## Exercise
What you return must be exactly the lines running from the one with "#### Version 1.0 approved" to the end of the data below, inclusive, and nothing more.
-*-
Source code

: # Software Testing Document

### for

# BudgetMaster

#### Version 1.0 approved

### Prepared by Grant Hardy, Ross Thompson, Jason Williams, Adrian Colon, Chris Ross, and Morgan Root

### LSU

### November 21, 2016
-*-
## Solution for this task
#### Version 1.0 approved

### Prepared by Grant Hardy, Ross Thompson, Jason Williams, Adrian Colon, Chris Ross, and Morgan Root

### LSU

### November 21, 2016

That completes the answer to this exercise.